Problem to solve ▸ Scan the records for the word "first". Return each line where it is found.

Start of Block

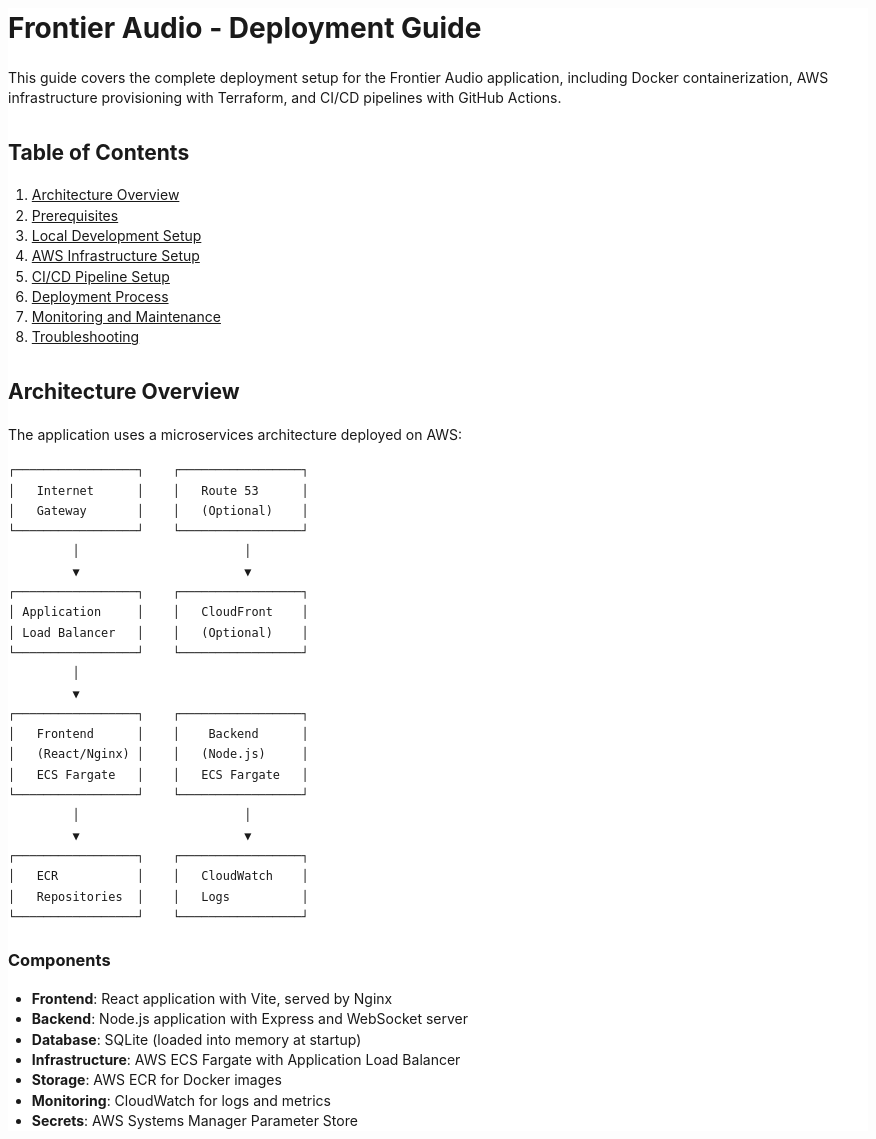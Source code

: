 # Frontier Audio - Deployment Guide

This guide covers the complete deployment setup for the Frontier Audio application, including Docker containerization, AWS infrastructure provisioning with Terraform, and CI/CD pipelines with GitHub Actions.

## Table of Contents

1. [Architecture Overview](#architecture-overview)
2. [Prerequisites](#prerequisites)
3. [Local Development Setup](#local-development-setup)
4. [AWS Infrastructure Setup](#aws-infrastructure-setup)
5. [CI/CD Pipeline Setup](#cicd-pipeline-setup)
6. [Deployment Process](#deployment-process)
7. [Monitoring and Maintenance](#monitoring-and-maintenance)
8. [Troubleshooting](#troubleshooting)

## Architecture Overview

The application uses a microservices architecture deployed on AWS:

```
┌─────────────────┐    ┌─────────────────┐
│   Internet      │    │   Route 53      │
│   Gateway       │    │   (Optional)    │
└─────────────────┘    └─────────────────┘
         │                       │
         ▼                       ▼
┌─────────────────┐    ┌─────────────────┐
│ Application     │    │   CloudFront    │
│ Load Balancer   │    │   (Optional)    │
└─────────────────┘    └─────────────────┘
         │
         ▼
┌─────────────────┐    ┌─────────────────┐
│   Frontend      │    │    Backend      │
│   (React/Nginx) │    │   (Node.js)     │
│   ECS Fargate   │    │   ECS Fargate   │
└─────────────────┘    └─────────────────┘
         │                       │
         ▼                       ▼
┌─────────────────┐    ┌─────────────────┐
│   ECR           │    │   CloudWatch    │
│   Repositories  │    │   Logs          │
└─────────────────┘    └─────────────────┘
```

### Components

- **Frontend**: React application with Vite, served by Nginx
- **Backend**: Node.js application with Express and WebSocket server
- **Database**: SQLite (loaded into memory at startup)
- **Infrastructure**: AWS ECS Fargate with Application Load Balancer
- **Storage**: AWS ECR for Docker images
- **Monitoring**: CloudWatch for logs and metrics
- **Secrets**: AWS Systems Manager Parameter Store
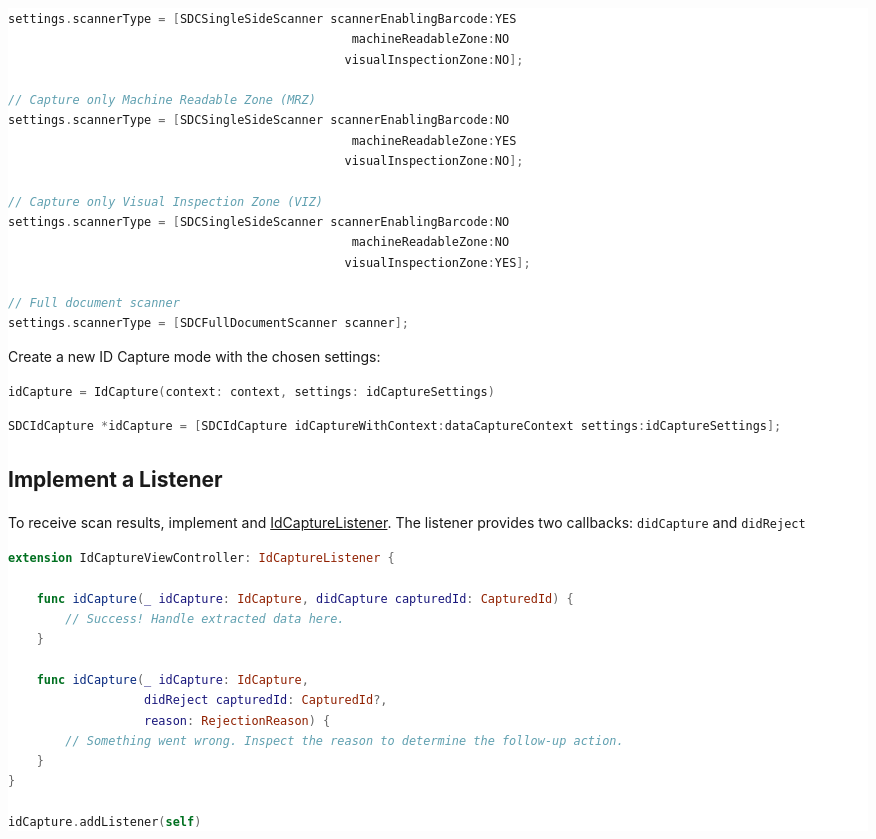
 ```objectivec
settings.scannerType = [SDCSingleSideScanner scannerEnablingBarcode:YES
                                                machineReadableZone:NO
                                               visualInspectionZone:NO];

// Capture only Machine Readable Zone (MRZ)
settings.scannerType = [SDCSingleSideScanner scannerEnablingBarcode:NO
                                                machineReadableZone:YES
                                               visualInspectionZone:NO];

// Capture only Visual Inspection Zone (VIZ)
settings.scannerType = [SDCSingleSideScanner scannerEnablingBarcode:NO
                                                machineReadableZone:NO
                                               visualInspectionZone:YES];

// Full document scanner
settings.scannerType = [SDCFullDocumentScanner scanner];
```

</TabItem>

</Tabs>

Create a new ID Capture mode with the chosen settings:

<Tabs groupId="language">

<TabItem value="swift" label="Swift">

```swift
idCapture = IdCapture(context: context, settings: idCaptureSettings)
```

</TabItem>

<TabItem value="objc" label="Objective-C">

```objectivec
SDCIdCapture *idCapture = [SDCIdCapture idCaptureWithContext:dataCaptureContext settings:idCaptureSettings];
```

</TabItem>

</Tabs>

## Implement a Listener

To receive scan results, implement and [IdCaptureListener](https://docs.scandit.com/data-capture-sdk/ios/id-capture/api/id-capture-listener.html#interface-scandit.datacapture.id.IIdCaptureListener). The listener provides two callbacks: `didCapture` and `didReject`

<Tabs groupId="language">

<TabItem value="swift" label="Swift">

```swift
extension IdCaptureViewController: IdCaptureListener {

    func idCapture(_ idCapture: IdCapture, didCapture capturedId: CapturedId) {
        // Success! Handle extracted data here.
    }

    func idCapture(_ idCapture: IdCapture,
                   didReject capturedId: CapturedId?,
                   reason: RejectionReason) {
        // Something went wrong. Inspect the reason to determine the follow-up action.
    }
}

idCapture.addListener(self)
```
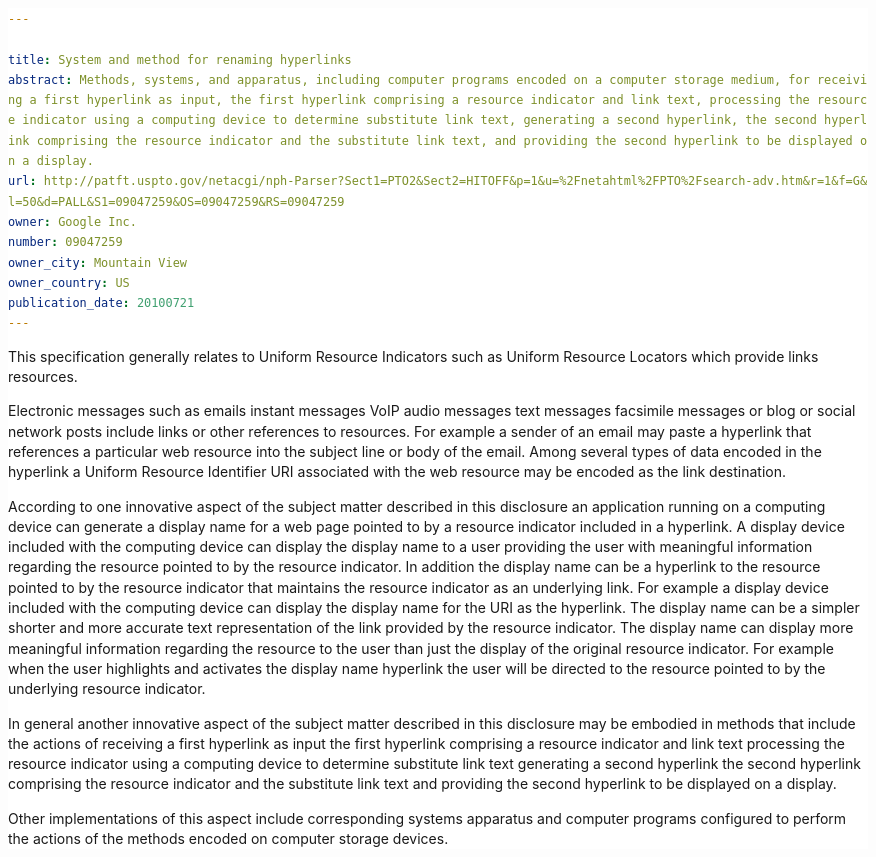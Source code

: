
 ```yaml
---

title: System and method for renaming hyperlinks
abstract: Methods, systems, and apparatus, including computer programs encoded on a computer storage medium, for receiving a first hyperlink as input, the first hyperlink comprising a resource indicator and link text, processing the resource indicator using a computing device to determine substitute link text, generating a second hyperlink, the second hyperlink comprising the resource indicator and the substitute link text, and providing the second hyperlink to be displayed on a display.
url: http://patft.uspto.gov/netacgi/nph-Parser?Sect1=PTO2&Sect2=HITOFF&p=1&u=%2Fnetahtml%2FPTO%2Fsearch-adv.htm&r=1&f=G&l=50&d=PALL&S1=09047259&OS=09047259&RS=09047259
owner: Google Inc.
number: 09047259
owner_city: Mountain View
owner_country: US
publication_date: 20100721
---
```

This specification generally relates to Uniform Resource Indicators such as Uniform Resource Locators which provide links resources.

Electronic messages such as emails instant messages VoIP audio messages text messages facsimile messages or blog or social network posts include links or other references to resources. For example a sender of an email may paste a hyperlink that references a particular web resource into the subject line or body of the email. Among several types of data encoded in the hyperlink a Uniform Resource Identifier URI associated with the web resource may be encoded as the link destination.

According to one innovative aspect of the subject matter described in this disclosure an application running on a computing device can generate a display name for a web page pointed to by a resource indicator included in a hyperlink. A display device included with the computing device can display the display name to a user providing the user with meaningful information regarding the resource pointed to by the resource indicator. In addition the display name can be a hyperlink to the resource pointed to by the resource indicator that maintains the resource indicator as an underlying link. For example a display device included with the computing device can display the display name for the URI as the hyperlink. The display name can be a simpler shorter and more accurate text representation of the link provided by the resource indicator. The display name can display more meaningful information regarding the resource to the user than just the display of the original resource indicator. For example when the user highlights and activates the display name hyperlink the user will be directed to the resource pointed to by the underlying resource indicator.

In general another innovative aspect of the subject matter described in this disclosure may be embodied in methods that include the actions of receiving a first hyperlink as input the first hyperlink comprising a resource indicator and link text processing the resource indicator using a computing device to determine substitute link text generating a second hyperlink the second hyperlink comprising the resource indicator and the substitute link text and providing the second hyperlink to be displayed on a display.

Other implementations of this aspect include corresponding systems apparatus and computer programs configured to perform the actions of the methods encoded on computer storage devices.
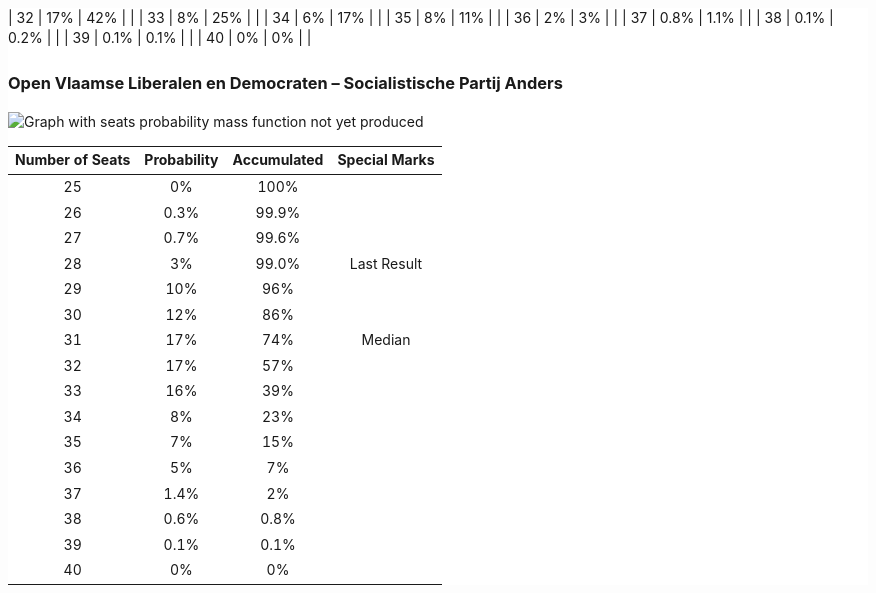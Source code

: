 | 32 | 17% | 42% |  |
| 33 | 8% | 25% |  |
| 34 | 6% | 17% |  |
| 35 | 8% | 11% |  |
| 36 | 2% | 3% |  |
| 37 | 0.8% | 1.1% |  |
| 38 | 0.1% | 0.2% |  |
| 39 | 0.1% | 0.1% |  |
| 40 | 0% | 0% |  |

### Open Vlaamse Liberalen en Democraten – Socialistische Partij Anders

![Graph with seats probability mass function not yet produced](2021-03-09-Ipsos-coalitions-seats-pmf-vld–spa.png "Seats Probability Mass Function")

| Number of Seats | Probability | Accumulated | Special Marks |
|:---------------:|:-----------:|:-----------:|:-------------:|
| 25 | 0% | 100% |  |
| 26 | 0.3% | 99.9% |  |
| 27 | 0.7% | 99.6% |  |
| 28 | 3% | 99.0% | Last Result |
| 29 | 10% | 96% |  |
| 30 | 12% | 86% |  |
| 31 | 17% | 74% | Median |
| 32 | 17% | 57% |  |
| 33 | 16% | 39% |  |
| 34 | 8% | 23% |  |
| 35 | 7% | 15% |  |
| 36 | 5% | 7% |  |
| 37 | 1.4% | 2% |  |
| 38 | 0.6% | 0.8% |  |
| 39 | 0.1% | 0.1% |  |
| 40 | 0% | 0% |  |
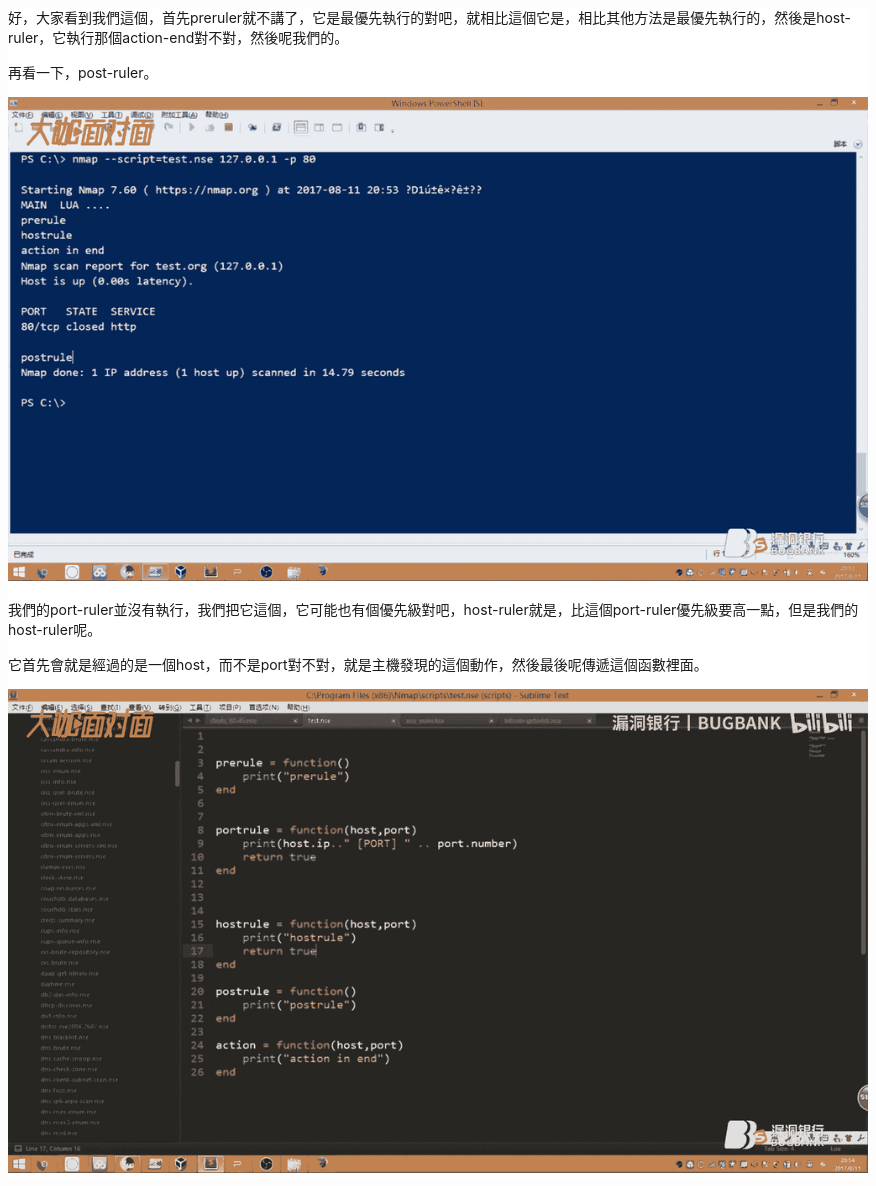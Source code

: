 好，大家看到我們這個，首先preruler就不講了，它是最優先執行的對吧，就相比這個它是，相比其他方法是最優先執行的，然後是host-ruler，它執行那個action-end對不對，然後呢我們的。

再看一下，post-ruler。

![](img/a7df427e55f695eab8b0dd8069b1cc49_115.png)

我們的port-ruler並沒有執行，我們把它這個，它可能也有個優先級對吧，host-ruler就是，比這個port-ruler優先級要高一點，但是我們的host-ruler呢。

它首先會就是經過的是一個host，而不是port對不對，就是主機發現的這個動作，然後最後呢傳遞這個函數裡面。



![](img/a7df427e55f695eab8b0dd8069b1cc49_117.png)
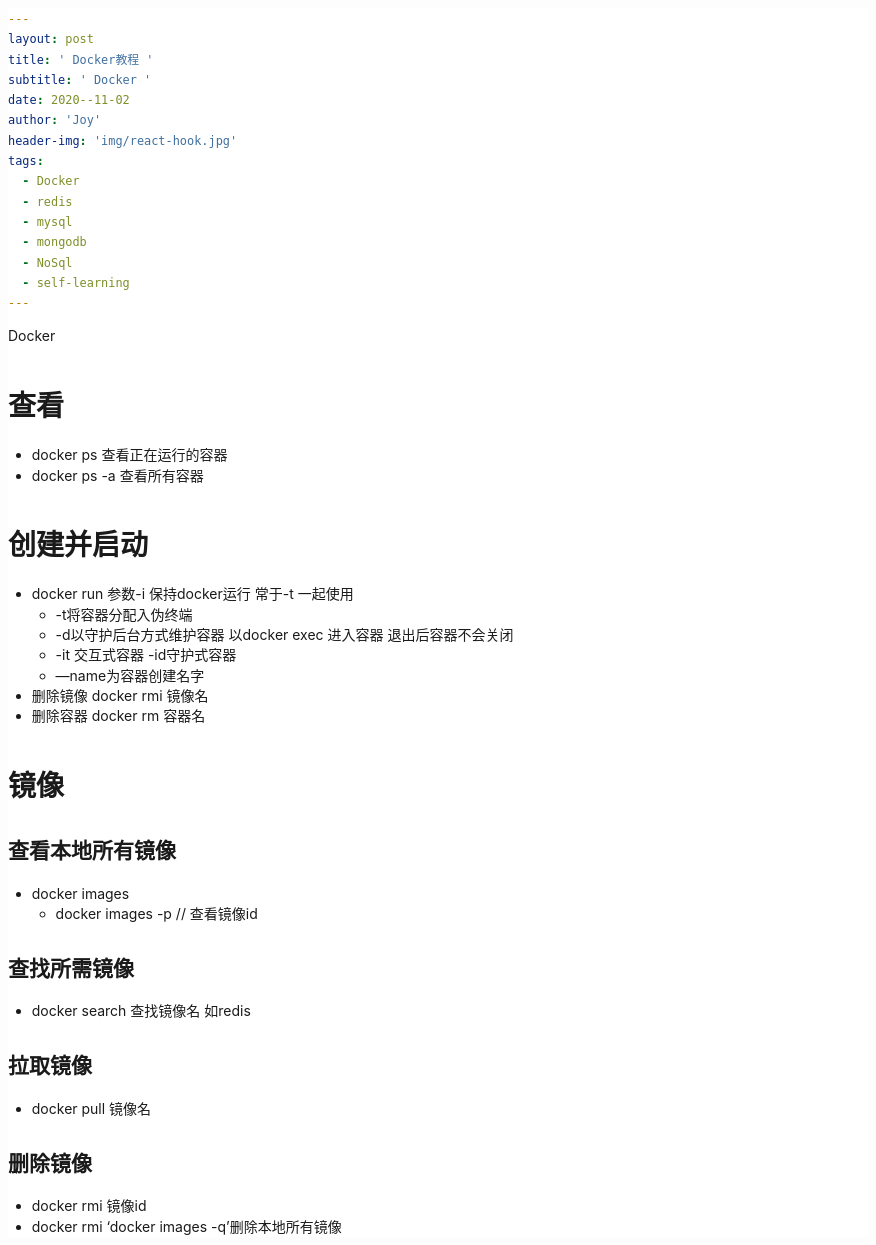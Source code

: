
 ```yaml
---
layout: post
title: ' Docker教程 '
subtitle: ' Docker '
date: 2020--11-02
author: 'Joy'
header-img: 'img/react-hook.jpg'
tags:
  - Docker
  - redis
  - mysql
  - mongodb
  - NoSql
  - self-learning
---
```

Docker 
# 查看
+ docker ps 查看正在运行的容器
+ docker ps -a 查看所有容器
# 创建并启动 
+ docker run 参数-i 保持docker运行 常于-t 一起使用 
  + -t将容器分配入伪终端
  + -d以守护后台方式维护容器 以docker exec 进入容器 退出后容器不会关闭
  + -it 交互式容器 -id守护式容器
  + —name为容器创建名字
+ 删除镜像 docker rmi 镜像名
+ 删除容器 docker rm 容器名

# 镜像

## 查看本地所有镜像
+ docker images 
  + docker images -p // 查看镜像id

## 查找所需镜像
+ docker search 查找镜像名 如redis

## 拉取镜像
+ docker pull 镜像名

## 删除镜像
+ docker rmi 镜像id
+ docker rmi ‘docker images -q’删除本地所有镜像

End of Block

Solution to this exercise ▸
abstract: Methods, systems, and apparatus, including computer programs encoded on a computer storage medium, for receiving a first hyperlink as input, the first hyperlink comprising a resource indicator and link text, processing the resource indicator using a computing device to determine substitute link text, generating a second hyperlink, the second hyperlink comprising the resource indicator and the substitute link text, and providing the second hyperlink to be displayed on a display.
In general another innovative aspect of the subject matter described in this disclosure may be embodied in methods that include the actions of receiving a first hyperlink as input the first hyperlink comprising a resource indicator and link text processing the resource indicator using a computing device to determine substitute link text generating a second hyperlink the second hyperlink comprising the resource indicator and the substitute link text and providing the second hyperlink to be displayed on a display.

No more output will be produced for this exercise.